__Problem details__:
Reproduce word for word the lines of the listing from the first one through the one with "- easiness_factor - współczynnik", omitting every picture.

__Information supplied__:
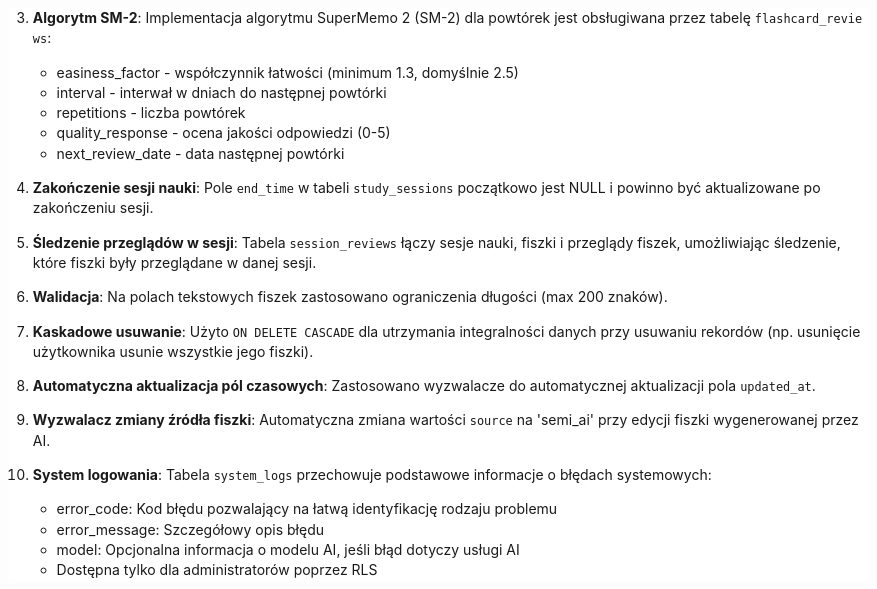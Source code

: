 3. **Algorytm SM-2**: Implementacja algorytmu SuperMemo 2 (SM-2) dla powtórek jest obsługiwana przez tabelę `flashcard_reviews`:
   - easiness_factor - współczynnik łatwości (minimum 1.3, domyślnie 2.5)
   - interval - interwał w dniach do następnej powtórki
   - repetitions - liczba powtórek
   - quality_response - ocena jakości odpowiedzi (0-5)
   - next_review_date - data następnej powtórki

4. **Zakończenie sesji nauki**: Pole `end_time` w tabeli `study_sessions` początkowo jest NULL i powinno być aktualizowane po zakończeniu sesji.

5. **Śledzenie przeglądów w sesji**: Tabela `session_reviews` łączy sesje nauki, fiszki i przeglądy fiszek, umożliwiając śledzenie, które fiszki były przeglądane w danej sesji.

6. **Walidacja**: Na polach tekstowych fiszek zastosowano ograniczenia długości (max 200 znaków).

7. **Kaskadowe usuwanie**: Użyto `ON DELETE CASCADE` dla utrzymania integralności danych przy usuwaniu rekordów (np. usunięcie użytkownika usunie wszystkie jego fiszki).

8. **Automatyczna aktualizacja pól czasowych**: Zastosowano wyzwalacze do automatycznej aktualizacji pola `updated_at`.

9. **Wyzwalacz zmiany źródła fiszki**: Automatyczna zmiana wartości `source` na 'semi_ai' przy edycji fiszki wygenerowanej przez AI.

10. **System logowania**: Tabela `system_logs` przechowuje podstawowe informacje o błędach systemowych:
    - error_code: Kod błędu pozwalający na łatwą identyfikację rodzaju problemu
    - error_message: Szczegółowy opis błędu
    - model: Opcjonalna informacja o modelu AI, jeśli błąd dotyczy usługi AI
    - Dostępna tylko dla administratorów poprzez RLS
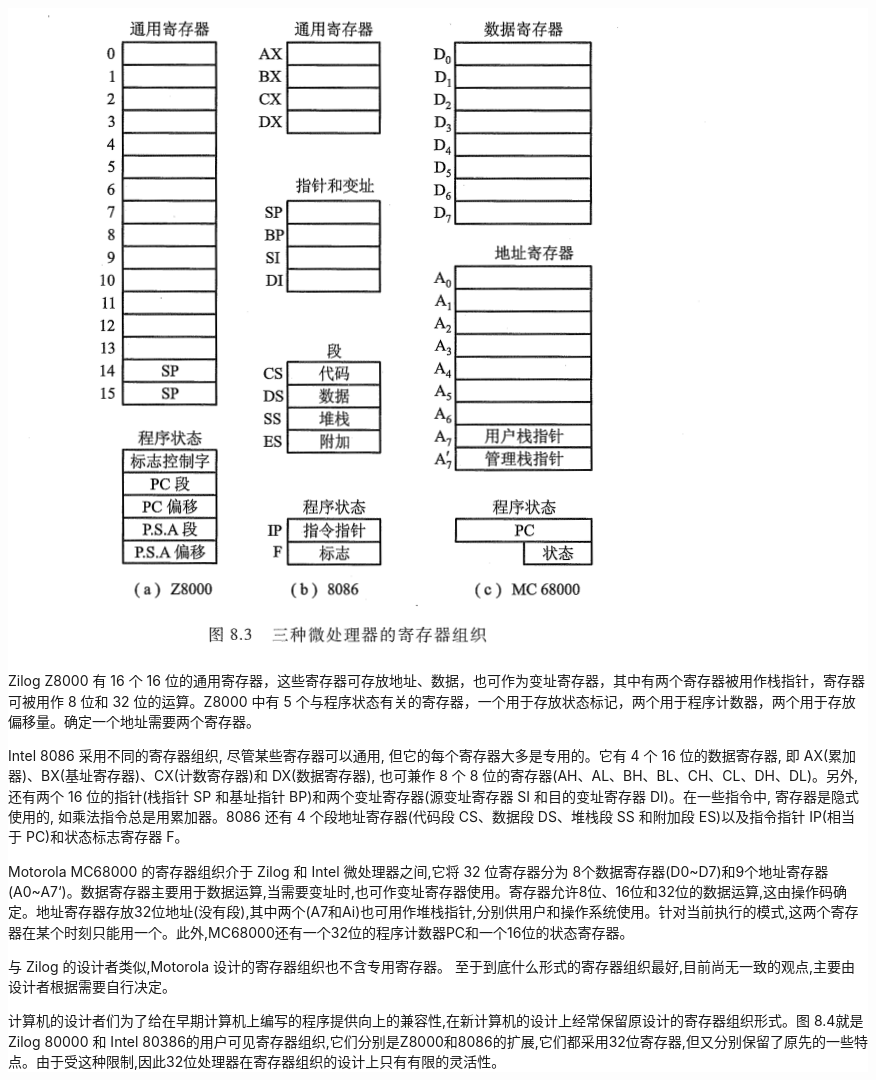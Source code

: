 ![image-20251015154940689](./LV001-CPU的结构/img/image-20251015154940689.png)

Zilog Z8000 有 16 个 16 位的通用寄存器，这些寄存器可存放地址、数据，也可作为变址寄存器，其中有两个寄存器被用作栈指针，寄存器可被用作 8 位和 32 位的运算。Z8000 中有 5 个与程序状态有关的寄存器，一个用于存放状态标记，两个用于程序计数器，两个用于存放偏移量。确定一个地址需要两个寄存器。

Intel 8086 采用不同的寄存器组织, 尽管某些寄存器可以通用, 但它的每个寄存器大多是专用的。它有 4 个 16 位的数据寄存器, 即 AX(累加器)、BX(基址寄存器)、CX(计数寄存器)和 DX(数据寄存器), 也可兼作 8 个 8 位的寄存器(AH、AL、BH、BL、CH、CL、DH、DL)。另外, 还有两个 16 位的指针(栈指针 SP 和基址指针 BP)和两个变址寄存器(源变址寄存器 SI 和目的变址寄存器 DI)。在一些指令中, 寄存器是隐式使用的, 如乘法指令总是用累加器。8086 还有 4 个段地址寄存器(代码段 CS、数据段 DS、堆栈段 SS 和附加段 ES)以及指令指针 IP(相当于 PC)和状态标志寄存器 F。

Motorola MC68000 的寄存器组织介于 Zilog 和 Intel 微处理器之间,它将 32 位寄存器分为 8个数据寄存器(D0\~D7)和9个地址寄存器(A0\~A7‘)。数据寄存器主要用于数据运算,当需要变址时,也可作变址寄存器使用。寄存器允许8位、16位和32位的数据运算,这由操作码确定。地址寄存器存放32位地址(没有段),其中两个(A7和Ai)也可用作堆栈指针,分别供用户和操作系统使用。针对当前执行的模式,这两个寄存器在某个时刻只能用一个。此外,MC68000还有一个32位的程序计数器PC和一个16位的状态寄存器。

与 Zilog 的设计者类似,Motorola 设计的寄存器组织也不含专用寄存器。 至于到底什么形式的寄存器组织最好,目前尚无一致的观点,主要由设计者根据需要自行决定。

计算机的设计者们为了给在早期计算机上编写的程序提供向上的兼容性,在新计算机的设计上经常保留原设计的寄存器组织形式。图 8.4就是 Zilog 80000 和 Intel 80386的用户可见寄存器组织,它们分别是Z8000和8086的扩展,它们都采用32位寄存器,但又分别保留了原先的一些特点。由于受这种限制,因此32位处理器在寄存器组织的设计上只有有限的灵活性。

__Solution to this task__:
Source code

: 3. **Algorytm SM-2**: Implementacja algorytmu SuperMemo 2 (SM-2) dla powtórek jest obsługiwana przez tabelę `flashcard_reviews`:
   - easiness_factor - współczynnik łatwości (minimum 1.3, domyślnie 2.5)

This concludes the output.